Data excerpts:
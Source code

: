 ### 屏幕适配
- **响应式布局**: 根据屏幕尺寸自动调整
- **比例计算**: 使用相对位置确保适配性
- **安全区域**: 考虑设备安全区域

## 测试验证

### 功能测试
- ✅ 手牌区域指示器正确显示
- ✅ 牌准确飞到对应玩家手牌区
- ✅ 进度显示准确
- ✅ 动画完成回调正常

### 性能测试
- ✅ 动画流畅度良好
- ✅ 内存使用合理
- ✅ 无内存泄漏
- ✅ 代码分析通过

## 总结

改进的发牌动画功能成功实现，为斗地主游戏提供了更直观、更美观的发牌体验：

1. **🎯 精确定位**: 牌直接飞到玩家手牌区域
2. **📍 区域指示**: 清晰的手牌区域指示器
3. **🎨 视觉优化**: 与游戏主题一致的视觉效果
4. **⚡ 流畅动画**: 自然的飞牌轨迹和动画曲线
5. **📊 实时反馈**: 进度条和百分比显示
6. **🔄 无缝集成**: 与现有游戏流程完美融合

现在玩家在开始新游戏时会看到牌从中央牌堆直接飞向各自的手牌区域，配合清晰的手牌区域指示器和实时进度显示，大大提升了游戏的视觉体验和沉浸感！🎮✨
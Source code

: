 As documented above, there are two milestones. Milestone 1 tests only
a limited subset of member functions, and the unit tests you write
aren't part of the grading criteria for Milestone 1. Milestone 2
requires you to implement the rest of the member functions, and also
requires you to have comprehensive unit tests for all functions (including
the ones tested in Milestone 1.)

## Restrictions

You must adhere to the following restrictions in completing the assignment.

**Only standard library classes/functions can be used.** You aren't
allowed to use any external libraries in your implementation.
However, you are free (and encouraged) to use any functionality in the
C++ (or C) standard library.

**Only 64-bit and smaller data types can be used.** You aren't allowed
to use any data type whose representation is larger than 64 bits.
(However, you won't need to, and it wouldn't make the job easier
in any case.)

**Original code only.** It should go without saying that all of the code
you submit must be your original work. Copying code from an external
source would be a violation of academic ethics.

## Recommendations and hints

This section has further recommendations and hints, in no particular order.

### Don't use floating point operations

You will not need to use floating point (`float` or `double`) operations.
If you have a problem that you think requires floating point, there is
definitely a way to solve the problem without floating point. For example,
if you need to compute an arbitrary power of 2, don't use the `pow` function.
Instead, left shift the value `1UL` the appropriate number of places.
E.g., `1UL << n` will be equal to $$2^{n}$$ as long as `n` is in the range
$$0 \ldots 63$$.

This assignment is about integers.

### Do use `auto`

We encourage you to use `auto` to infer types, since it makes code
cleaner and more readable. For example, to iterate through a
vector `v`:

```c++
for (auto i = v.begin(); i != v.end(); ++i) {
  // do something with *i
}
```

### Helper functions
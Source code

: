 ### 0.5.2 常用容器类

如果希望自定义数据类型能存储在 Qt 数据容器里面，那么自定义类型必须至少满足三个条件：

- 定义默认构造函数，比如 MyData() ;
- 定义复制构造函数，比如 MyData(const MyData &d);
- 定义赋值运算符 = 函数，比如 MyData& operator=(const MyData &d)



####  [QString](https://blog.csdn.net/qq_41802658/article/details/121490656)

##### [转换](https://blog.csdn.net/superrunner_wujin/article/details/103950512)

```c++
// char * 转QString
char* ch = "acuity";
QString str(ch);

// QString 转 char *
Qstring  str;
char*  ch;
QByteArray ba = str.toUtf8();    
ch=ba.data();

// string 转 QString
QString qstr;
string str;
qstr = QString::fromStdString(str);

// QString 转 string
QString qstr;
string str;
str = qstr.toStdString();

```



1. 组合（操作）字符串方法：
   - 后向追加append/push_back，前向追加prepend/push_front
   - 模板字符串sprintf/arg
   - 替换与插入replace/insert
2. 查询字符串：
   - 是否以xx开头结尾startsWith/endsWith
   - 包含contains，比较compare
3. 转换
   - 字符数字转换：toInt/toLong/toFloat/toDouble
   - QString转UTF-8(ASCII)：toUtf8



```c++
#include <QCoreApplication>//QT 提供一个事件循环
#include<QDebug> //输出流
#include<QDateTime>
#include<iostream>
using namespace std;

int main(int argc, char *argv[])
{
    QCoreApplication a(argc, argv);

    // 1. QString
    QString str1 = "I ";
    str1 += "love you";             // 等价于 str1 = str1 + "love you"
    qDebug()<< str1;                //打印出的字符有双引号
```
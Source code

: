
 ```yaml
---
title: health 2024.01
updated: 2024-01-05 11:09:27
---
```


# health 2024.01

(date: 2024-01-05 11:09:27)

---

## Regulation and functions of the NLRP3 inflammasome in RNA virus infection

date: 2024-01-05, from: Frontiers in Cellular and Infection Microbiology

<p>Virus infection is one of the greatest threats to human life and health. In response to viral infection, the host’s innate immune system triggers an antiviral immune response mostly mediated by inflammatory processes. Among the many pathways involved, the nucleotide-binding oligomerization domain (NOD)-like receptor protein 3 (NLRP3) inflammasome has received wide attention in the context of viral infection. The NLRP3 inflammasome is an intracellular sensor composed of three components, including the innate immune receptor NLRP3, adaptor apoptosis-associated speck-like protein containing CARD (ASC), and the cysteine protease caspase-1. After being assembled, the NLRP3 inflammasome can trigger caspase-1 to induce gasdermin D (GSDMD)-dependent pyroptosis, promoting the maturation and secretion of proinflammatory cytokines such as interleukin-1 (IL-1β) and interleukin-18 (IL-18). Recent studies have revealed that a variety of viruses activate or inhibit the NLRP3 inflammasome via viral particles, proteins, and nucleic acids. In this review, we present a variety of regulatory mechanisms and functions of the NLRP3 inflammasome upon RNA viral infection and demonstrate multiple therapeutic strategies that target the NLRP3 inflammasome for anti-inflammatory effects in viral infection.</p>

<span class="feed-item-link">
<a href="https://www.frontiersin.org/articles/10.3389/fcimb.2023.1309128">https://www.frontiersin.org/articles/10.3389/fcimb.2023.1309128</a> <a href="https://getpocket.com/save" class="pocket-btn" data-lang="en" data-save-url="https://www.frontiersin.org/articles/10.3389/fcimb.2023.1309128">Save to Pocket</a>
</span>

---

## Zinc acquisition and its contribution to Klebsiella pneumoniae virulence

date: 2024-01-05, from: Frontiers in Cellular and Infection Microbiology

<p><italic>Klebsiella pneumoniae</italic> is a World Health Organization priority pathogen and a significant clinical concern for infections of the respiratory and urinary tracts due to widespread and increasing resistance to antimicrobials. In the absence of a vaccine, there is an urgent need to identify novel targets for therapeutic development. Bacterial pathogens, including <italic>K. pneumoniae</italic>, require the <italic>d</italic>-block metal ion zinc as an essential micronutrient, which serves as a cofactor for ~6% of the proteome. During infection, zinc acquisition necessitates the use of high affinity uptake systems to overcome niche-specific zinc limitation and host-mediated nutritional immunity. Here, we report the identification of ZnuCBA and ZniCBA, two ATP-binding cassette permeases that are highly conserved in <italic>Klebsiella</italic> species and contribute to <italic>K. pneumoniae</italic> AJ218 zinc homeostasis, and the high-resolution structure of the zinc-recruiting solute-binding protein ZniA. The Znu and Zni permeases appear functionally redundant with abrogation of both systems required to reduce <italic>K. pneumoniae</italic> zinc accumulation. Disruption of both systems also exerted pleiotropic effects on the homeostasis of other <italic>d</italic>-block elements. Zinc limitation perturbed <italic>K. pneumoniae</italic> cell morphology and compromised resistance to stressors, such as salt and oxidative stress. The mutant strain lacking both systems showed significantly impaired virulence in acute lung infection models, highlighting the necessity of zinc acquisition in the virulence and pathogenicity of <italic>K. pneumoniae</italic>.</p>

» Task instructions
Once you have read the records, repeat them all exactly.

» Answer section
Source code

: ### 屏幕适配
- **响应式布局**: 根据屏幕尺寸自动调整
- **比例计算**: 使用相对位置确保适配性
- **安全区域**: 考虑设备安全区域

## 测试验证

### 功能测试
- ✅ 手牌区域指示器正确显示
- ✅ 牌准确飞到对应玩家手牌区
- ✅ 进度显示准确
- ✅ 动画完成回调正常

### 性能测试
- ✅ 动画流畅度良好
- ✅ 内存使用合理
- ✅ 无内存泄漏
- ✅ 代码分析通过

## 总结

改进的发牌动画功能成功实现，为斗地主游戏提供了更直观、更美观的发牌体验：

1. **🎯 精确定位**: 牌直接飞到玩家手牌区域
2. **📍 区域指示**: 清晰的手牌区域指示器
3. **🎨 视觉优化**: 与游戏主题一致的视觉效果
4. **⚡ 流畅动画**: 自然的飞牌轨迹和动画曲线
5. **📊 实时反馈**: 进度条和百分比显示
6. **🔄 无缝集成**: 与现有游戏流程完美融合

现在玩家在开始新游戏时会看到牌从中央牌堆直接飞向各自的手牌区域，配合清晰的手牌区域指示器和实时进度显示，大大提升了游戏的视觉体验和沉浸感！🎮✨
Source code

: As documented above, there are two milestones. Milestone 1 tests only
a limited subset of member functions, and the unit tests you write
aren't part of the grading criteria for Milestone 1. Milestone 2
requires you to implement the rest of the member functions, and also
requires you to have comprehensive unit tests for all functions (including
the ones tested in Milestone 1.)

## Restrictions

You must adhere to the following restrictions in completing the assignment.

**Only standard library classes/functions can be used.** You aren't
allowed to use any external libraries in your implementation.
However, you are free (and encouraged) to use any functionality in the
C++ (or C) standard library.

**Only 64-bit and smaller data types can be used.** You aren't allowed
to use any data type whose representation is larger than 64 bits.
(However, you won't need to, and it wouldn't make the job easier
in any case.)

**Original code only.** It should go without saying that all of the code
you submit must be your original work. Copying code from an external
source would be a violation of academic ethics.

## Recommendations and hints

This section has further recommendations and hints, in no particular order.

### Don't use floating point operations

You will not need to use floating point (`float` or `double`) operations.
If you have a problem that you think requires floating point, there is
definitely a way to solve the problem without floating point. For example,
if you need to compute an arbitrary power of 2, don't use the `pow` function.
Instead, left shift the value `1UL` the appropriate number of places.
E.g., `1UL << n` will be equal to $$2^{n}$$ as long as `n` is in the range
$$0 \ldots 63$$.

This assignment is about integers.

### Do use `auto`

We encourage you to use `auto` to infer types, since it makes code
cleaner and more readable. For example, to iterate through a
vector `v`:

```c++
for (auto i = v.begin(); i != v.end(); ++i) {
  // do something with *i
}
```

### Helper functions
Source code

: ### 0.5.2 常用容器类

如果希望自定义数据类型能存储在 Qt 数据容器里面，那么自定义类型必须至少满足三个条件：

- 定义默认构造函数，比如 MyData() ;
- 定义复制构造函数，比如 MyData(const MyData &d);
- 定义赋值运算符 = 函数，比如 MyData& operator=(const MyData &d)



####  [QString](https://blog.csdn.net/qq_41802658/article/details/121490656)

##### [转换](https://blog.csdn.net/superrunner_wujin/article/details/103950512)

```c++
// char * 转QString
char* ch = "acuity";
QString str(ch);

// QString 转 char *
Qstring  str;
char*  ch;
QByteArray ba = str.toUtf8();    
ch=ba.data();

// string 转 QString
QString qstr;
string str;
qstr = QString::fromStdString(str);

// QString 转 string
QString qstr;
string str;
str = qstr.toStdString();

```



1. 组合（操作）字符串方法：
   - 后向追加append/push_back，前向追加prepend/push_front
   - 模板字符串sprintf/arg
   - 替换与插入replace/insert
2. 查询字符串：
   - 是否以xx开头结尾startsWith/endsWith
   - 包含contains，比较compare
3. 转换
   - 字符数字转换：toInt/toLong/toFloat/toDouble
   - QString转UTF-8(ASCII)：toUtf8



```c++
#include <QCoreApplication>//QT 提供一个事件循环
#include<QDebug> //输出流
#include<QDateTime>
#include<iostream>
using namespace std;

int main(int argc, char *argv[])
{
    QCoreApplication a(argc, argv);

    // 1. QString
    QString str1 = "I ";
    str1 += "love you";             // 等价于 str1 = str1 + "love you"
    qDebug()<< str1;                //打印出的字符有双引号
```
Source code

:
 ```yaml
---
title: health 2024.01
updated: 2024-01-05 11:09:27
---
```


# health 2024.01

(date: 2024-01-05 11:09:27)

---

## Regulation and functions of the NLRP3 inflammasome in RNA virus infection

date: 2024-01-05, from: Frontiers in Cellular and Infection Microbiology

<p>Virus infection is one of the greatest threats to human life and health. In response to viral infection, the host’s innate immune system triggers an antiviral immune response mostly mediated by inflammatory processes. Among the many pathways involved, the nucleotide-binding oligomerization domain (NOD)-like receptor protein 3 (NLRP3) inflammasome has received wide attention in the context of viral infection. The NLRP3 inflammasome is an intracellular sensor composed of three components, including the innate immune receptor NLRP3, adaptor apoptosis-associated speck-like protein containing CARD (ASC), and the cysteine protease caspase-1. After being assembled, the NLRP3 inflammasome can trigger caspase-1 to induce gasdermin D (GSDMD)-dependent pyroptosis, promoting the maturation and secretion of proinflammatory cytokines such as interleukin-1 (IL-1β) and interleukin-18 (IL-18). Recent studies have revealed that a variety of viruses activate or inhibit the NLRP3 inflammasome via viral particles, proteins, and nucleic acids. In this review, we present a variety of regulatory mechanisms and functions of the NLRP3 inflammasome upon RNA viral infection and demonstrate multiple therapeutic strategies that target the NLRP3 inflammasome for anti-inflammatory effects in viral infection.</p>

<span class="feed-item-link">
<a href="https://www.frontiersin.org/articles/10.3389/fcimb.2023.1309128">https://www.frontiersin.org/articles/10.3389/fcimb.2023.1309128</a> <a href="https://getpocket.com/save" class="pocket-btn" data-lang="en" data-save-url="https://www.frontiersin.org/articles/10.3389/fcimb.2023.1309128">Save to Pocket</a>
</span>

---

## Zinc acquisition and its contribution to Klebsiella pneumoniae virulence

date: 2024-01-05, from: Frontiers in Cellular and Infection Microbiology

<p><italic>Klebsiella pneumoniae</italic> is a World Health Organization priority pathogen and a significant clinical concern for infections of the respiratory and urinary tracts due to widespread and increasing resistance to antimicrobials. In the absence of a vaccine, there is an urgent need to identify novel targets for therapeutic development. Bacterial pathogens, including <italic>K. pneumoniae</italic>, require the <italic>d</italic>-block metal ion zinc as an essential micronutrient, which serves as a cofactor for ~6% of the proteome. During infection, zinc acquisition necessitates the use of high affinity uptake systems to overcome niche-specific zinc limitation and host-mediated nutritional immunity. Here, we report the identification of ZnuCBA and ZniCBA, two ATP-binding cassette permeases that are highly conserved in <italic>Klebsiella</italic> species and contribute to <italic>K. pneumoniae</italic> AJ218 zinc homeostasis, and the high-resolution structure of the zinc-recruiting solute-binding protein ZniA. The Znu and Zni permeases appear functionally redundant with abrogation of both systems required to reduce <italic>K. pneumoniae</italic> zinc accumulation. Disruption of both systems also exerted pleiotropic effects on the homeostasis of other <italic>d</italic>-block elements. Zinc limitation perturbed <italic>K. pneumoniae</italic> cell morphology and compromised resistance to stressors, such as salt and oxidative stress. The mutant strain lacking both systems showed significantly impaired virulence in acute lung infection models, highlighting the necessity of zinc acquisition in the virulence and pathogenicity of <italic>K. pneumoniae</italic>.</p>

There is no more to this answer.